Instructions to follow: Search the records for the string "label", and show each line where it appears.

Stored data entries
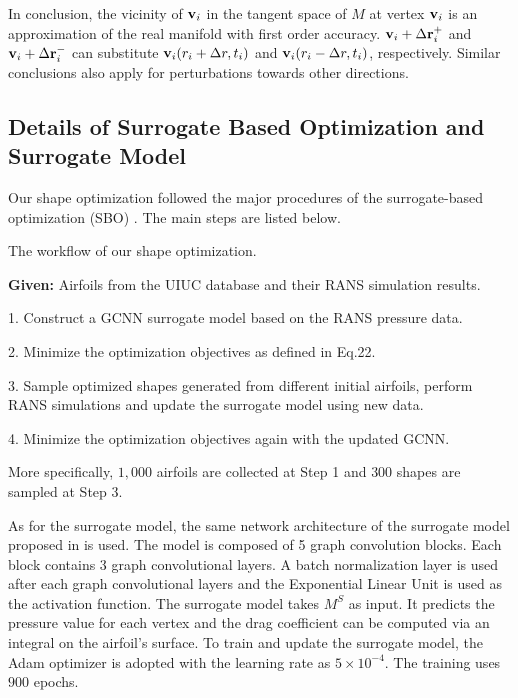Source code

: In conclusion, the vicinity of $\mathbf{v}_i$ in the tangent space of $M$ at vertex $\mathbf{v}_i$ is an approximation of the real manifold with first order accuracy. $\mathbf{v}_i+\Delta \mathbf{r}_i^+$ and $\mathbf{v}_i+\Delta \mathbf{r}_i^-$ can substitute $\mathbf{v}_i(r_i+\Delta r, t_i)$ and $\mathbf{v}_i(r_i-\Delta r, t_i)$, respectively.
Similar conclusions also apply for perturbations towards other directions.

\subsection{Details of Surrogate Based Optimization and Surrogate Model}
\label{ch3:sec:appendix_surrogate}

Our shape optimization followed the major procedures of the surrogate-based optimization (SBO) \cite{aa.Queipo2005}. The main steps are listed below.

\begin{algorithm}
    \caption{The workflow of our shape optimization.}
    \label{ch3:alg:RL-SBO}

    \textbf{Given:} Airfoils from the UIUC database and their RANS simulation results.

    1. Construct a GCNN surrogate model based on the RANS pressure data.

    2. Minimize the optimization objectives as defined in Eq.22.

    3. Sample optimized shapes generated from different initial airfoils, perform RANS simulations and update the surrogate model using new data.

    4. Minimize the optimization objectives again with the updated GCNN.
\end{algorithm}

More specifically, $1,000$ airfoils are collected at Step 1 and $300$ shapes are sampled at Step 3.

As for the surrogate model, the same network architecture of the surrogate model proposed in \cite{aa.Baque2018} is used.
The model is composed of 5 graph convolution blocks.
Each block contains 3 graph convolutional layers.
A batch normalization layer is used after each graph convolutional layers and the Exponential Linear Unit is used as the activation function.
The surrogate model takes $M^S$ as input.
It predicts the pressure value for each vertex and the drag coefficient can be computed via an integral on the airfoil's surface.
To train and update the surrogate model, the Adam optimizer is adopted with the learning rate as $5\times10^{-4}$. The training uses $900$ epochs.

Result below:
\label{ch3:sec:appendix_surrogate}
    \label{ch3:alg:RL-SBO}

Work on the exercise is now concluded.